When you make revenue, don't run out and pay your expenses first! Instead, make deposits in the following accounts:
Taxes (Savings) – 15%
Owner’s Pay (Checking) – 50%
Profit (Savings) – 5%
And that 30% you have left? Use that to pay your bills.
When you do Michalowicz's business assessment, it shows you where your numbers are at now (based on your previous 12 months). Then, it gives you targets you should aim for.
This past week I cut a number of services. Here's a sample:
Recurly: I've been paying for this for the past three years, even though I was only using it for 3 clients. If I'd canceled back then, I would have saved $1,152!
Google Apps: Initially, I was in the beta, so I didn't pay per user. I created 8 accounts. Then, after the beta, each user cost me $5 per month! As a solopreneur, my bill should be $5.
This doesn't mean I'm going to cancel everything. I'm still happy to pay for things that:
Help me achieve a good profit margin
Increase my freedom
Help me achieve my purpose
Improve my relationships
But, I do want to examine my expenses critically.
For example, let's look at business travel (conferences, retreats). Do these events meaningfully contribute to my freedom, purpose and relationships? Absolutely! But if I attend too many events, that will negatively affect my profit margin.
Businesses do need to spend money; I'm just planning on spending more conscientiously.
Some of my readers asked if I'm able to reduce my salary.
To determine what's reasonable, the Economic Policy Institute has a Family Budget Calculator. It estimates the cost of living, depending on where you live. (It only works in the USA, but I used Bellingham, WA as an equivalent for Vernon, BC)
This number is meant to serve as a "minimum standard" to start from. The housing estimate is based on renting an apartment, the grocery estimate is based on the USA's "low cost food plan." It also doesn't include saving for college, recreation activities, or vacations.
Spoiler alert: don't have kids folks! 😅
The reality is, even if we we adjust our lifestyle to a frugal minimum, we're still going to need at least ~9,000 to survive.

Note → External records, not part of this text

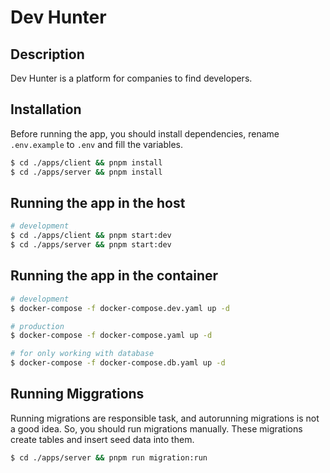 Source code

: # Dev Hunter

## Description
Dev Hunter is a platform for companies to find developers.

## Installation

Before running the app, you should install dependencies, rename `.env.example` to `.env` and fill the variables.

```bash
$ cd ./apps/client && pnpm install
$ cd ./apps/server && pnpm install
```

## Running the app in the host

```bash
# development
$ cd ./apps/client && pnpm start:dev
$ cd ./apps/server && pnpm start:dev
```

## Running the app in the container

```bash
# development
$ docker-compose -f docker-compose.dev.yaml up -d

# production
$ docker-compose -f docker-compose.yaml up -d

# for only working with database
$ docker-compose -f docker-compose.db.yaml up -d
```

## Running Miggrations

Running migrations are responsible task, and autorunning migrations is not a good idea. So, you should run migrations manually.
These migrations create tables and insert seed data into them.

```bash
$ cd ./apps/server && pnpm run migration:run
```
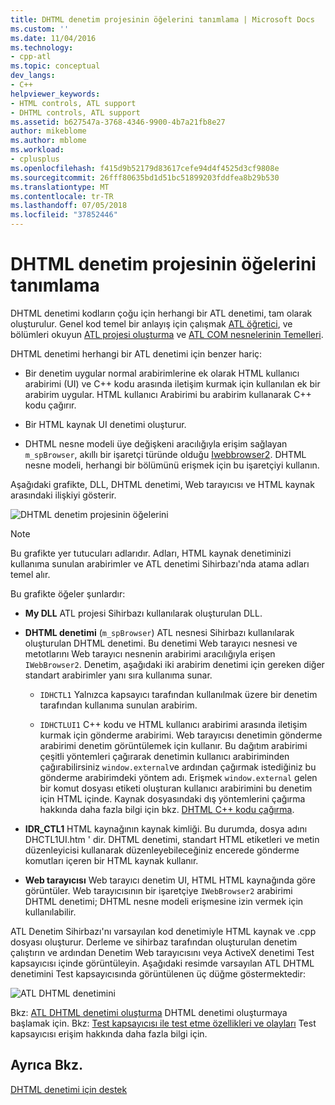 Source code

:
 ```yaml
---
title: DHTML denetim projesinin öğelerini tanımlama | Microsoft Docs
ms.custom: ''
ms.date: 11/04/2016
ms.technology:
- cpp-atl
ms.topic: conceptual
dev_langs:
- C++
helpviewer_keywords:
- HTML controls, ATL support
- DHTML controls, ATL support
ms.assetid: b627547a-3768-4346-9900-4b7a21fb8e27
author: mikeblome
ms.author: mblome
ms.workload:
- cplusplus
ms.openlocfilehash: f415d9b52179d83617cefe94d4f4525d3cf9808e
ms.sourcegitcommit: 26fff80635bd1d51bc51899203fddfea8b29b530
ms.translationtype: MT
ms.contentlocale: tr-TR
ms.lasthandoff: 07/05/2018
ms.locfileid: "37852446"
---
```

# <a name="identifying-the-elements-of-the-dhtml-control-project"></a>DHTML denetim projesinin öğelerini tanımlama
DHTML denetimi kodların çoğu için herhangi bir ATL denetimi, tam olarak oluşturulur. Genel kod temel bir anlayış için çalışmak [ATL öğretici](../atl/active-template-library-atl-tutorial.md), ve bölümleri okuyun [ATL projesi oluşturma](../atl/reference/creating-an-atl-project.md) ve [ATL COM nesnelerinin Temelleri](../atl/fundamentals-of-atl-com-objects.md).  
  
 DHTML denetimi herhangi bir ATL denetimi için benzer hariç:  
  
-   Bir denetim uygular normal arabirimlerine ek olarak HTML kullanıcı arabirimi (UI) ve C++ kodu arasında iletişim kurmak için kullanılan ek bir arabirim uygular. HTML kullanıcı Arabirimi bu arabirim kullanarak C++ kodu çağırır.  
  
-   Bir HTML kaynak UI denetimi oluşturur.  
  
-   DHTML nesne modeli üye değişkeni aracılığıyla erişim sağlayan `m_spBrowser`, akıllı bir işaretçi türünde olduğu [Iwebbrowser2](https://msdn.microsoft.com/library/aa752127.aspx). DHTML nesne modeli, herhangi bir bölümünü erişmek için bu işaretçiyi kullanın.  
  
 Aşağıdaki grafikte, DLL, DHTML denetimi, Web tarayıcısı ve HTML kaynak arasındaki ilişkiyi gösterir.  
  
 ![DHTML denetim projesinin öğelerini](../atl/media/vc52en1.gif "vc52en1")  
  
> [!NOTE]
>  Bu grafikte yer tutucuları adlarıdır. Adları, HTML kaynak denetiminizi kullanıma sunulan arabirimler ve ATL denetimi Sihirbazı'nda atama adları temel alır.  
  
 Bu grafikte öğeler şunlardır:  
  
-   **My DLL** ATL projesi Sihirbazı kullanılarak oluşturulan DLL.  
  
-   **DHTML denetimi** (`m_spBrowser`) ATL nesnesi Sihirbazı kullanılarak oluşturulan DHTML denetimi. Bu denetimi Web tarayıcı nesnesi ve metotlarını Web tarayıcı nesnenin arabirimi aracılığıyla erişen `IWebBrowser2`. Denetim, aşağıdaki iki arabirim denetimi için gereken diğer standart arabirimler yanı sıra kullanıma sunar.  
  
    -   `IDHCTL1` Yalnızca kapsayıcı tarafından kullanılmak üzere bir denetim tarafından kullanıma sunulan arabirim.  
  
    -   `IDHCTLUI1` C++ kodu ve HTML kullanıcı arabirimi arasında iletişim kurmak için gönderme arabirimi. Web tarayıcısı denetimin gönderme arabirimi denetim görüntülemek için kullanır. Bu dağıtım arabirimi çeşitli yöntemleri çağırarak denetimin kullanıcı arabiriminden çağırabilirsiniz `window.external`ve ardından çağırmak istediğiniz bu gönderme arabirimdeki yöntem adı. Erişmek `window.external` gelen bir komut dosyası etiketi oluşturan kullanıcı arabirimini bu denetim için HTML içinde. Kaynak dosyasındaki dış yöntemlerini çağırma hakkında daha fazla bilgi için bkz. [DHTML C++ kodu çağırma](../atl/calling-cpp-code-from-dhtml.md).  
  
-   **IDR_CTL1** HTML kaynağının kaynak kimliği. Bu durumda, dosya adını DHCTL1UI.htm ' dir. DHTML denetimi, standart HTML etiketleri ve metin düzenleyicisi kullanarak düzenleyebileceğiniz encerede gönderme komutları içeren bir HTML kaynak kullanır.  
  
-   **Web tarayıcısı** Web tarayıcı denetim UI, HTML HTML kaynağında göre görüntüler. Web tarayıcısının bir işaretçiye `IWebBrowser2` arabirimi DHTML denetimi; DHTML nesne modeli erişmesine izin vermek için kullanılabilir.  
  
 ATL Denetim Sihirbazı'nı varsayılan kod denetimiyle HTML kaynak ve .cpp dosyası oluşturur. Derleme ve sihirbaz tarafından oluşturulan denetim çalıştırın ve ardından Denetim Web tarayıcısını veya ActiveX denetimi Test kapsayıcısı içinde görüntüleyin. Aşağıdaki resimde varsayılan ATL DHTML denetimini Test kapsayıcısında görüntülenen üç düğme göstermektedir:  
  
 ![ATL DHTML denetimini](../atl/media/vc52en2.gif "vc52en2")  
  
 Bkz: [ATL DHTML denetimi oluşturma](../atl/creating-an-atl-dhtml-control.md) DHTML denetimi oluşturmaya başlamak için. Bkz: [Test kapsayıcısı ile test etme özellikleri ve olayları](../mfc/testing-properties-and-events-with-test-container.md) Test kapsayıcısı erişim hakkında daha fazla bilgi için.  
  
## <a name="see-also"></a>Ayrıca Bkz.  
 [DHTML denetimi için destek](../atl/atl-support-for-dhtml-controls.md)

One idea: reduce salary but try to increase profit (and potential dividends). Previously I've just paid myself whatever I wanted, month to month. But, I'm considering paying myself a minimal salary that will stay the same. Then, anything I make above that is a bonus (paid out as dividends).
Yes, growing sales is still part of the picture. I'll be talking about this in a future post.
Like Murray said earlier: there are substantial risks to being self-employed.
Our best insurance is to create margin for ourselves by:
Increasing profit
Having at least three months operating cash in the bank (preferably 6)
Automating as much as possible
Getting plenty of sleep and exercise
Hiring when it makes sense
I'll be committing myself to these in 2019.